TASK DETAILS. The result should be every line in the data below that carries the string "begin".

□ □ □ □

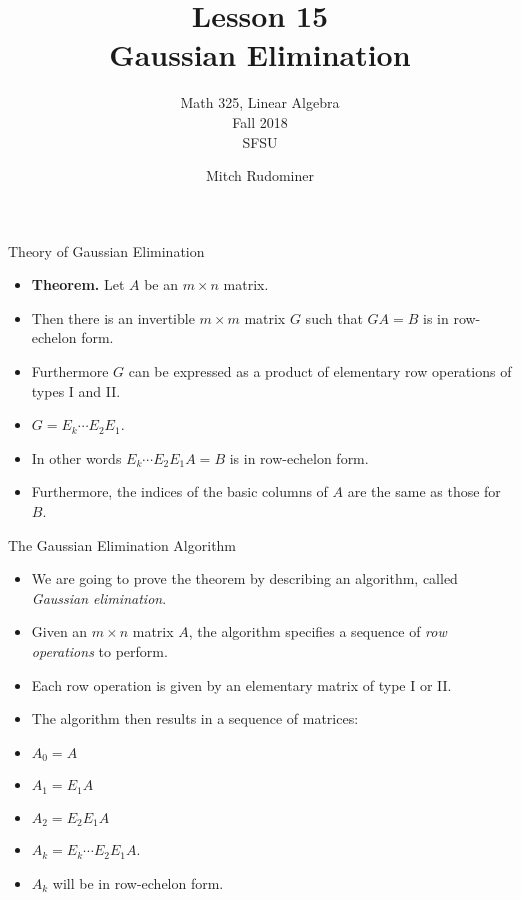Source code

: \documentclass{beamer}
\title{Lesson 15 \\ Gaussian Elimination}
\subtitle{Math 325, Linear Algebra \\ Fall 2018 \\ SFSU}
\author{Mitch Rudominer}
\date{}
\begin{document}
\begin{frame}
  \titlepage
\end{frame}


\begin{frame}{Theory of Gaussian Elimination}

\begin{itemize}
\item \textbf{Theorem.} Let $A$ be an $m\times n$ matrix.
\item Then there is an invertible $m\times m$ matrix $G$ such that
$GA = B$ is in row-echelon form.
\item Furthermore $G$ can be expressed as a product of elementary row operations
of types I and II.
\item $G = E_k \cdots E_2 E_1$.
\item In other words $E_k \cdots E_2 E_1 A = B$ is in row-echelon form.
\item Furthermore, the indices of the basic columns of $A$ are the same as those for $B$.
\end{itemize}
\end{frame}


\begin{frame}{The Gaussian Elimination Algorithm}

\begin{itemize}
\item We are going to prove the theorem by describing an algorithm,
called \emph{Gaussian elimination}.
\item Given an $m\times n$ matrix $A$, the algorithm specifies a
sequence of \emph{row operations} to perform.
\item Each row operation is given by an elementary matrix of type I or II.
\item The algorithm then results in a sequence of matrices:
\item $A_0 = A$
\item $A_1 = E_1 A$
\item $A_2 = E_2 E_1 A$
\item $A_k = E_k \cdots E_2 E_1 A$.
\item $A_k$ will be in row-echelon form.
\end{itemize}
\end{frame}

\end{document}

□ □ □ □

ANSWER SECTION.
\begin{document}
\begin{frame}
\begin{frame}{Theory of Gaussian Elimination}
\begin{itemize}
\begin{frame}{The Gaussian Elimination Algorithm}
\begin{itemize}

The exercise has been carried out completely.